By: Barney Warf
What is the main purpose of your study? To specify the factors that have made the U.S. uniquely vulnerable to the pandemic, including long-term structural inequalities and the mismanagement of the Trump administration. The paper illustrates that covid cases in the country reflect a series of issues such as lack of universal health coverage, obesity, homelessness, its large prison population, and the tradition of American individualism that views the government with distrust.
What are the practical, day to day, implications of your study? In identifying the factors and forces that have given the U.S. the largest caseload in the world, the paper calls attention to how this pandemic, and potentially future ones, may be mitigated.
How does your study relate to other work on the subject? This paper draws connections between the literature on American covid cases and the broader domain of neoliberalism.

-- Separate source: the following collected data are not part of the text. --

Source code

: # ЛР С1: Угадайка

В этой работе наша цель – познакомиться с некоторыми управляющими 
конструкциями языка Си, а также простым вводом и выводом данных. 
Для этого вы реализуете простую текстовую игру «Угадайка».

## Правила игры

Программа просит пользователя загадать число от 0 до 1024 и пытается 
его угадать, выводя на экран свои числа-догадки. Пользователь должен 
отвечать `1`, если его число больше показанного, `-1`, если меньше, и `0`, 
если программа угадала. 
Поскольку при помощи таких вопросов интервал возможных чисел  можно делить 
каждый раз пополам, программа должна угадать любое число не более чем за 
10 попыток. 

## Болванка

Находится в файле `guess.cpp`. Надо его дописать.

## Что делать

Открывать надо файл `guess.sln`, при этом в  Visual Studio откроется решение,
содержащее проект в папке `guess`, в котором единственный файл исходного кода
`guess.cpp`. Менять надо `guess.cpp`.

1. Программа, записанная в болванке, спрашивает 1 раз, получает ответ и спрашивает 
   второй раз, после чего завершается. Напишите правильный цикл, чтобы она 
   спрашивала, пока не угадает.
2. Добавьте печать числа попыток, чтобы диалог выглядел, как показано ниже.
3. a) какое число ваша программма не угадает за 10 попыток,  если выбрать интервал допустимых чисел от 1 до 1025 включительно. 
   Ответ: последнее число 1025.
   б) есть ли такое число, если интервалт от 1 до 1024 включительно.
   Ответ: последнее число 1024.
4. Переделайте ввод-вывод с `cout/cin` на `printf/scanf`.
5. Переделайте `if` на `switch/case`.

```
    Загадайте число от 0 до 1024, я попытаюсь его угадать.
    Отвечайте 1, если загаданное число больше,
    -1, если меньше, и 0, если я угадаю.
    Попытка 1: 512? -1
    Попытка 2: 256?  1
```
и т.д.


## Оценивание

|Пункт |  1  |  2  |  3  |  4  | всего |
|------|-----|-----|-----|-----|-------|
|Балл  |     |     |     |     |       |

What are two or three interesting findings that come from your study? The U.S. suffers a series of disadvantages compared to other wealthy countries, most of which stem from a weak safety net. Much of the covid pandemic was preventable, and it could have been minimized if appropriate steps had been taken early.
What might be some of the theoretical implications of this study? The paper offers a critique of prevailing notions of American exceptionalism, which in the case of covid have worked to the disadvantage of the U.S.
How does your research help us think about Geography? This paper highlights the political dimensions at work in understanding the geography of disease and pandemics. The causes, and hence solutions to, the high number of covid cases in the country reveal a geographically unique set of circumstances. Thus, there can be no “one size fits all” policy approach to reining in the disease.